◆ **Task prompt**: The lines below should be written out again in full, exactly as they are.

◆ **Dataset extract**:
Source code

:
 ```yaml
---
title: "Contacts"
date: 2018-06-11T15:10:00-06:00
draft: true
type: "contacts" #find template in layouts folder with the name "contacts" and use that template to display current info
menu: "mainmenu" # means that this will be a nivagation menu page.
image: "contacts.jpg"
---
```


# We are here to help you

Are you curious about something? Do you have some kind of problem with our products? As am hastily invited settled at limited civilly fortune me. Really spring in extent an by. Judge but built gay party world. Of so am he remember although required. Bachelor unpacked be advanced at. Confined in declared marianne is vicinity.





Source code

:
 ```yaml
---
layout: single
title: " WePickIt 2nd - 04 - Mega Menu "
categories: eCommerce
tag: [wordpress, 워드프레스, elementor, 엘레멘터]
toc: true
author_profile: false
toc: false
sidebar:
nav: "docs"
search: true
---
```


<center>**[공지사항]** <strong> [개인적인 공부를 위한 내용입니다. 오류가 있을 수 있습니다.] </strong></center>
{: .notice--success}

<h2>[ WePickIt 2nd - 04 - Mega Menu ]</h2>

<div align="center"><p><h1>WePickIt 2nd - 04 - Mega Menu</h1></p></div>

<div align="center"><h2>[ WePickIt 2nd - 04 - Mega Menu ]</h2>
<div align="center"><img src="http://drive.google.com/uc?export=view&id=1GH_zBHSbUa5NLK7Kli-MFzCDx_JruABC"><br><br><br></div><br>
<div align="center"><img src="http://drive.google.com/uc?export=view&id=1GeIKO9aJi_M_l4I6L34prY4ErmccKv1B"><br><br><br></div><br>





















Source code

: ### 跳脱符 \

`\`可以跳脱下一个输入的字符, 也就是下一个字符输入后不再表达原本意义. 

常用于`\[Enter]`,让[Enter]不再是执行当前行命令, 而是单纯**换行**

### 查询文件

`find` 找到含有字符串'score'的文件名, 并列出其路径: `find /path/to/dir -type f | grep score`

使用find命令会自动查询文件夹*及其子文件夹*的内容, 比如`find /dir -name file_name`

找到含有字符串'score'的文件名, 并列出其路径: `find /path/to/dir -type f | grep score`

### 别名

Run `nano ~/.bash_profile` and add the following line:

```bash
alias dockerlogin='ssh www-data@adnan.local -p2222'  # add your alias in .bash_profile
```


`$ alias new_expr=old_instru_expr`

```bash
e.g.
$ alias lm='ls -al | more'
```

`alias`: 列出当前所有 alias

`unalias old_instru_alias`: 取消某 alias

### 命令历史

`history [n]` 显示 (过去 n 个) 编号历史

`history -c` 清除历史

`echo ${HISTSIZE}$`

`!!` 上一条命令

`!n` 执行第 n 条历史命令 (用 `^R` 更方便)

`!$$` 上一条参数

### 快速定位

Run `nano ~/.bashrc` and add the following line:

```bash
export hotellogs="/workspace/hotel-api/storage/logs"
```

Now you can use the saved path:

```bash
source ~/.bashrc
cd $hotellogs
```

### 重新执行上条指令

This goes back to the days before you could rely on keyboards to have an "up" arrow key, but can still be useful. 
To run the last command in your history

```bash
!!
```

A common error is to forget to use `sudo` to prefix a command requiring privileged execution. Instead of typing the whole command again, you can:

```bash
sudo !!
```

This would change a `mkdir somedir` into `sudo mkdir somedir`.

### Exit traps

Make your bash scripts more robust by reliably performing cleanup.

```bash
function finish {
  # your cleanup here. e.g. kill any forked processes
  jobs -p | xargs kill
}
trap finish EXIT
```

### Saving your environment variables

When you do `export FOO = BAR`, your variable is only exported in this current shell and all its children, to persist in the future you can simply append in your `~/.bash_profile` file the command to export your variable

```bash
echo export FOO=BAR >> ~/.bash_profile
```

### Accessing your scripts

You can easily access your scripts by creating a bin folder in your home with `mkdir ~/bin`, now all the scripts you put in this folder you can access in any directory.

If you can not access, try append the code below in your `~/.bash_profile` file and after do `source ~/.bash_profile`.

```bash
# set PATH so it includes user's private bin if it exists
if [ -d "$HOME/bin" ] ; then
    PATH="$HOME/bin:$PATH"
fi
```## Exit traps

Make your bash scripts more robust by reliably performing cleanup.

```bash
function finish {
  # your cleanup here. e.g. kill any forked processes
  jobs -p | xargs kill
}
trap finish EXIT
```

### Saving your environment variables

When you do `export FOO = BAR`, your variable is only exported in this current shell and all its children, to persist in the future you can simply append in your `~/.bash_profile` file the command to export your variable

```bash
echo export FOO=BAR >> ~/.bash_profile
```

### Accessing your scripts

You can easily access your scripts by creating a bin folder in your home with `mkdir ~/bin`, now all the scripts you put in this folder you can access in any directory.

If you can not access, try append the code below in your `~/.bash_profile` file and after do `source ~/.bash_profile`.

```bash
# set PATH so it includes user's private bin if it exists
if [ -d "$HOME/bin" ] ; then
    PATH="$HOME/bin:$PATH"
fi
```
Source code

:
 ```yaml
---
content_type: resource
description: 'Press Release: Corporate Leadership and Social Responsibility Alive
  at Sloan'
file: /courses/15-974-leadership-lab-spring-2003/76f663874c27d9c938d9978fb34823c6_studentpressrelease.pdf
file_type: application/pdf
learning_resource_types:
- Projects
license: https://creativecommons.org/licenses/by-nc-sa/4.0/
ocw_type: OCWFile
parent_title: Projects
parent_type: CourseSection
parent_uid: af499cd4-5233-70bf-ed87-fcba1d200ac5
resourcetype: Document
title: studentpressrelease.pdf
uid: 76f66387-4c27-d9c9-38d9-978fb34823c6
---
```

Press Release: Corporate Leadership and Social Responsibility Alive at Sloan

◆ **Response**:
Source code

:
 ```yaml
---
title: "Contacts"
date: 2018-06-11T15:10:00-06:00
draft: true
type: "contacts" #find template in layouts folder with the name "contacts" and use that template to display current info
menu: "mainmenu" # means that this will be a nivagation menu page.
image: "contacts.jpg"
---
```


# We are here to help you

Are you curious about something? Do you have some kind of problem with our products? As am hastily invited settled at limited civilly fortune me. Really spring in extent an by. Judge but built gay party world. Of so am he remember although required. Bachelor unpacked be advanced at. Confined in declared marianne is vicinity.





Source code

:
 ```yaml
---
layout: single
title: " WePickIt 2nd - 04 - Mega Menu "
categories: eCommerce
tag: [wordpress, 워드프레스, elementor, 엘레멘터]
toc: true
author_profile: false
toc: false
sidebar:
nav: "docs"
search: true
---
```


<center>**[공지사항]** <strong> [개인적인 공부를 위한 내용입니다. 오류가 있을 수 있습니다.] </strong></center>
{: .notice--success}

<h2>[ WePickIt 2nd - 04 - Mega Menu ]</h2>

<div align="center"><p><h1>WePickIt 2nd - 04 - Mega Menu</h1></p></div>

<div align="center"><h2>[ WePickIt 2nd - 04 - Mega Menu ]</h2>
<div align="center"><img src="http://drive.google.com/uc?export=view&id=1GH_zBHSbUa5NLK7Kli-MFzCDx_JruABC"><br><br><br></div><br>
<div align="center"><img src="http://drive.google.com/uc?export=view&id=1GeIKO9aJi_M_l4I6L34prY4ErmccKv1B"><br><br><br></div><br>





















Source code

: ### 跳脱符 \

`\`可以跳脱下一个输入的字符, 也就是下一个字符输入后不再表达原本意义. 

常用于`\[Enter]`,让[Enter]不再是执行当前行命令, 而是单纯**换行**

### 查询文件

`find` 找到含有字符串'score'的文件名, 并列出其路径: `find /path/to/dir -type f | grep score`

使用find命令会自动查询文件夹*及其子文件夹*的内容, 比如`find /dir -name file_name`

找到含有字符串'score'的文件名, 并列出其路径: `find /path/to/dir -type f | grep score`

### 别名

Run `nano ~/.bash_profile` and add the following line:

```bash
alias dockerlogin='ssh www-data@adnan.local -p2222'  # add your alias in .bash_profile
```


`$ alias new_expr=old_instru_expr`

```bash
e.g.
$ alias lm='ls -al | more'
```

`alias`: 列出当前所有 alias

`unalias old_instru_alias`: 取消某 alias

### 命令历史

`history [n]` 显示 (过去 n 个) 编号历史

`history -c` 清除历史

`echo ${HISTSIZE}$`

`!!` 上一条命令

`!n` 执行第 n 条历史命令 (用 `^R` 更方便)

`!$$` 上一条参数

### 快速定位

Run `nano ~/.bashrc` and add the following line:

```bash
export hotellogs="/workspace/hotel-api/storage/logs"
```

Now you can use the saved path:

```bash
source ~/.bashrc
cd $hotellogs
```

### 重新执行上条指令

This goes back to the days before you could rely on keyboards to have an "up" arrow key, but can still be useful. 
To run the last command in your history

```bash
!!
```

A common error is to forget to use `sudo` to prefix a command requiring privileged execution. Instead of typing the whole command again, you can:

```bash
sudo !!
```

This would change a `mkdir somedir` into `sudo mkdir somedir`.

### Exit traps

Make your bash scripts more robust by reliably performing cleanup.

```bash
function finish {
  # your cleanup here. e.g. kill any forked processes
  jobs -p | xargs kill
}
trap finish EXIT
```

### Saving your environment variables

When you do `export FOO = BAR`, your variable is only exported in this current shell and all its children, to persist in the future you can simply append in your `~/.bash_profile` file the command to export your variable

```bash
echo export FOO=BAR >> ~/.bash_profile
```

### Accessing your scripts

You can easily access your scripts by creating a bin folder in your home with `mkdir ~/bin`, now all the scripts you put in this folder you can access in any directory.

If you can not access, try append the code below in your `~/.bash_profile` file and after do `source ~/.bash_profile`.

```bash
# set PATH so it includes user's private bin if it exists
if [ -d "$HOME/bin" ] ; then
    PATH="$HOME/bin:$PATH"
fi
```## Exit traps

Make your bash scripts more robust by reliably performing cleanup.

```bash
function finish {
  # your cleanup here. e.g. kill any forked processes
  jobs -p | xargs kill
}
trap finish EXIT
```

### Saving your environment variables

When you do `export FOO = BAR`, your variable is only exported in this current shell and all its children, to persist in the future you can simply append in your `~/.bash_profile` file the command to export your variable

```bash
echo export FOO=BAR >> ~/.bash_profile
```

### Accessing your scripts

You can easily access your scripts by creating a bin folder in your home with `mkdir ~/bin`, now all the scripts you put in this folder you can access in any directory.

If you can not access, try append the code below in your `~/.bash_profile` file and after do `source ~/.bash_profile`.

```bash
# set PATH so it includes user's private bin if it exists
if [ -d "$HOME/bin" ] ; then
    PATH="$HOME/bin:$PATH"
fi
```
Source code

:
 ```yaml
---
content_type: resource
description: 'Press Release: Corporate Leadership and Social Responsibility Alive
  at Sloan'
file: /courses/15-974-leadership-lab-spring-2003/76f663874c27d9c938d9978fb34823c6_studentpressrelease.pdf
file_type: application/pdf
learning_resource_types:
- Projects
license: https://creativecommons.org/licenses/by-nc-sa/4.0/
ocw_type: OCWFile
parent_title: Projects
parent_type: CourseSection
parent_uid: af499cd4-5233-70bf-ed87-fcba1d200ac5
resourcetype: Document
title: studentpressrelease.pdf
uid: 76f66387-4c27-d9c9-38d9-978fb34823c6
---
```

Press Release: Corporate Leadership and Social Responsibility Alive at Sloan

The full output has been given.